§ **Task goal**
Every line in the records below with the string "includegraphics" needs to be copied out.

Stored entries
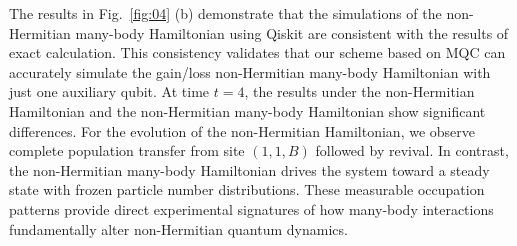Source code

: \documentclass[longbibliography, aps, prx, amsmath, amssymb, amsfonts, twocolumn,superscriptaddress, footinbib]{revtex4-1}
\begin{document}
	The results in Fig.~\ref{fig:04} (b) demonstrate that the simulations of the non-Hermitian many-body Hamiltonian using Qiskit are consistent with the results of exact calculation. This consistency validates that our scheme based on MQC can accurately simulate the gain/loss non-Hermitian many-body Hamiltonian with just one auxiliary qubit. 
	At time $t=4$, the results under the non-Hermitian Hamiltonian and the non-Hermitian many-body Hamiltonian show significant differences. 
	For the evolution of the non-Hermitian Hamiltonian, we observe complete population transfer from site $(1,1,B)$ followed by revival.
	In contrast, the non-Hermitian many-body Hamiltonian drives the system toward a steady state with frozen particle number distributions.
	These measurable occupation patterns provide direct experimental signatures of how many-body interactions fundamentally alter non-Hermitian quantum dynamics.
	
\end{document}
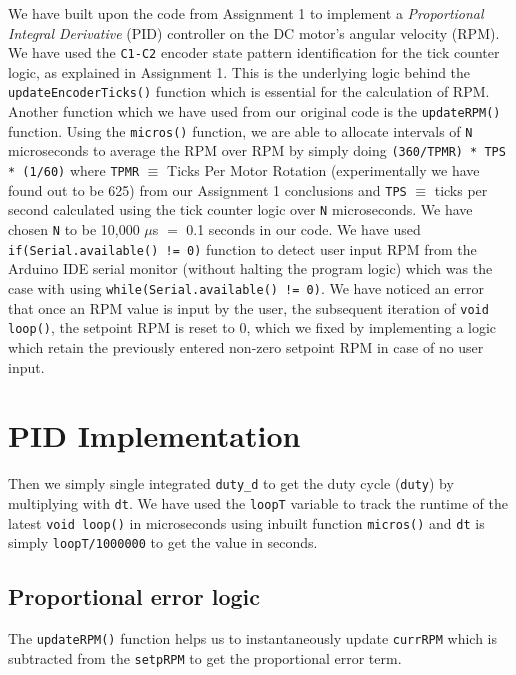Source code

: \documentclass[12pt]{article}
\begin{document}
We have built upon the code from Assignment 1 to implement a \textit{Proportional Integral Derivative} (PID) controller on the DC motor's angular velocity (RPM). We have used the \texttt{C1-C2} encoder state pattern identification for the tick counter logic, as explained in Assignment 1. This is the underlying logic behind the \texttt{updateEncoderTicks()} function which is essential for the calculation of RPM. Another function which we have used from our original code is the \texttt{updateRPM()} function. Using the \texttt{micros()} function, we are able to allocate intervals of \texttt{N} microseconds to average the RPM over RPM by simply doing \texttt{(360/TPMR) * TPS * (1/60)} where \texttt{TPMR} \(\equiv\) Ticks Per Motor Rotation (experimentally we have found out to be 625) from our Assignment 1 conclusions and \texttt{TPS} \(\equiv\) ticks per second calculated using the tick counter logic over \texttt{N} microseconds. We have chosen \texttt{N} to be 10,000 \(\mu\)s \(=\) 0.1 seconds in our code. We have used \texttt{if(Serial.available() != 0)} function to detect user input RPM from the Arduino IDE serial monitor (without halting the program logic) which was the case with using \texttt{while(Serial.available() != 0)}. We have noticed an error that once an RPM value is input by the user, the subsequent iteration of \texttt{void loop()}, the setpoint RPM is reset to 0, which we fixed by implementing a logic which retain the previously entered non-zero setpoint RPM in case of no user input.

\section{PID Implementation}

Then we simply single integrated \texttt{duty\_d} to get the duty cycle (\texttt{duty}) by multiplying with \texttt{dt}. We have used the \texttt{loopT} variable to track the runtime of the latest \texttt{void loop()} in microseconds using inbuilt function \texttt{micros()} and \texttt{dt} is simply \texttt{loopT/1000000} to get the value in seconds.

\subsection*{Proportional error logic}
The \texttt{updateRPM()} function helps us to instantaneously update \texttt{currRPM} which is subtracted from the \texttt{setpRPM} to get the proportional error term.
\end{document}
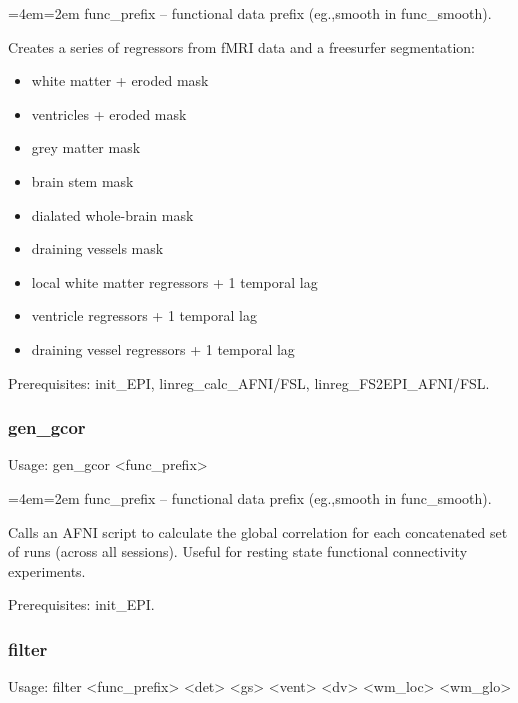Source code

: \documentclass[final,titlepage,letterpaper,oneside,12pt]{article}
\renewcommand{\texttt}[2][BrickRed]{\textcolor{#1}{\ttfamily #2}}%
\newenvironment{blockquote}{%
  \par%
  \medskip
  \leftskip=4em\rightskip=2em%
  \noindent\ignorespaces}{%
  \par\medskip}
\begin{document}
\begin{blockquote}
func\_prefix -- functional data prefix (eg.,smooth in func\_smooth).
\end{blockquote}

\noindent Creates a series of regressors from fMRI data and a freesurfer segmentation: 

\begin{itemize} \itemsep-2pt
	\item{white matter + eroded mask}
	\item{ventricles + eroded mask}
	\item{grey matter mask}
	\item{brain stem mask}
	\item{dialated whole-brain mask}
	\item{draining vessels mask}
	\item{local white matter regressors + 1 temporal lag}
	\item{ventricle regressors + 1 temporal lag}
	\item{draining vessel regressors + 1 temporal lag}
\end{itemize}

Prerequisites: \texttt{init\_EPI}, \texttt{linreg\_calc\_AFNI/FSL}, \texttt{linreg\_FS2EPI\_AFNI/FSL}.

\subsubsection{gen\_gcor}
Usage: \texttt{gen\_gcor <func\_prefix>}

\begin{blockquote}
func\_prefix -- functional data prefix (eg.,smooth in func\_smooth).
\end{blockquote}

\noindent Calls an AFNI script to calculate the global correlation for each concatenated set of runs (across all sessions). Useful for resting state functional connectivity experiments.

Prerequisites: \texttt{init\_EPI}.

\subsubsection{filter}
Usage: \texttt{filter <func\_prefix> <det> <gs> <vent> <dv> <wm\_loc> <wm\_glo>}
\end{document}
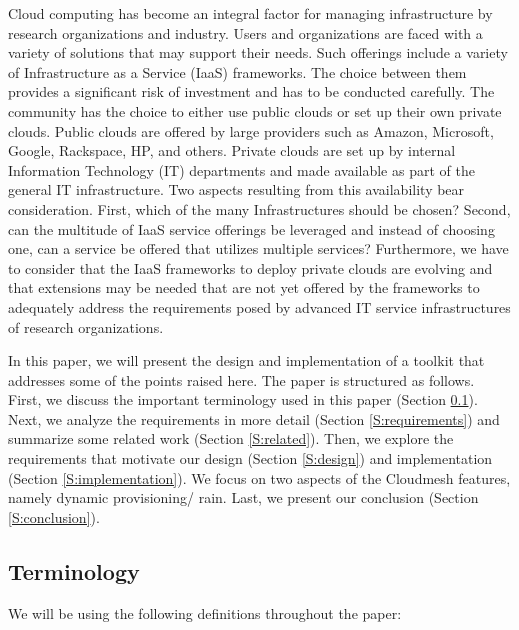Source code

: \documentclass{tex/sig-alternate-2013}
\begin{document}
Cloud computing has become an integral factor for managing
infrastructure by research organizations and industry. Users and
organizations are faced with a variety of solutions that may support
their needs. Such offerings include a variety of Infrastructure as a
Service (IaaS) frameworks. The choice between them provides a
significant risk of investment and has to be conducted carefully. The
community has the choice to either use public clouds or set up their
own private clouds. Public clouds are offered by large providers such
as Amazon, Microsoft, Google, Rackspace, HP, and others. Private
clouds are set up by internal Information Technology (IT) departments
and made available as part of the general IT infrastructure. Two
aspects resulting from this availability bear consideration. First,
which of the many Infrastructures should be chosen? Second, can the
multitude of IaaS service offerings be leveraged and instead of
choosing one, can a service be offered that utilizes multiple
services? Furthermore, we have to consider that the IaaS frameworks to
deploy private clouds are evolving and that extensions may be needed
that are not yet offered by the frameworks to adequately address the
requirements posed by advanced IT service infrastructures of research
organizations.

In this paper, we will present the design and implementation of a
toolkit that addresses some of the points raised here.  The paper is
structured as follows. First, we discuss the important terminology
used in this paper (Section \ref{S:terminology}).  Next, we analyze
the requirements in more detail (Section \ref{S:requirements}) and
summarize some related work (Section \ref{S:related}).  Then, we
explore the requirements that motivate our design (Section
\ref{S:design}) and implementation (Section \ref{S:implementation}).
We focus on two aspects of the Cloudmesh features, namely dynamic
provisioning/ rain. Last, we present our conclusion (Section
\ref{S:conclusion}).



\subsection{Terminology} \label{S:terminology}

We will be using the following definitions throughout the paper:
\end{document}
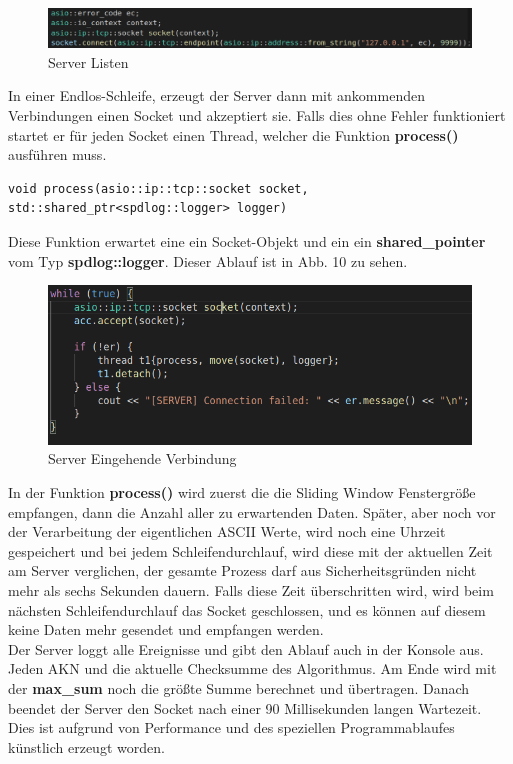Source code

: \documentclass{article}
\begin{document}
\begin{center}
\begin{figure}[h]
    \centering
    \includegraphics[width=\textwidth]{clientep.png}
    \caption{Server Listen}
\end{figure}
\end{center}

In einer Endlos-Schleife, erzeugt der Server dann mit ankommenden Verbindungen einen Socket und akzeptiert sie. Falls dies ohne Fehler funktioniert startet er für jeden Socket einen Thread, welcher die Funktion \textbf{process()} ausführen muss.

\begin{lstlisting}
void process(asio::ip::tcp::socket socket,
std::shared_ptr<spdlog::logger> logger)
\end{lstlisting}

Diese Funktion erwartet eine ein Socket-Objekt und ein ein \textbf{shared\_pointer} vom Typ \textbf{spdlog::logger}. Dieser Ablauf ist in Abb. 10 zu sehen.

\begin{center}
\begin{figure}[h]
    \centering
    \includegraphics[width=\textwidth]{servercon.png}
    \caption{Server Eingehende Verbindung}
\end{figure}
\end{center}

In der Funktion \textbf{process()} wird zuerst die die Sliding Window Fenstergröße empfangen, dann die Anzahl aller zu erwartenden Daten. Später, aber noch vor der Verarbeitung der eigentlichen ASCII Werte, wird noch eine Uhrzeit gespeichert und bei jedem Schleifendurchlauf, wird diese mit der aktuellen Zeit am Server verglichen, der gesamte Prozess darf aus Sicherheitsgründen nicht mehr als sechs Sekunden dauern. Falls diese Zeit überschritten wird, wird beim nächsten Schleifendurchlauf das Socket geschlossen, und es können auf diesem keine Daten mehr gesendet und empfangen werden.\\
Der Server loggt alle Ereignisse und gibt den Ablauf auch in der Konsole aus. Jeden AKN und die aktuelle Checksumme des Algorithmus. Am Ende wird mit der \textbf{max\_sum} noch die größte Summe berechnet und übertragen. Danach beendet der Server den Socket nach einer 90 Millisekunden langen Wartezeit. Dies ist aufgrund von Performance und des speziellen Programmablaufes künstlich erzeugt worden.
\end{document}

§ **Response**
    \includegraphics[width=\textwidth]{clientep.png}
    \includegraphics[width=\textwidth]{servercon.png}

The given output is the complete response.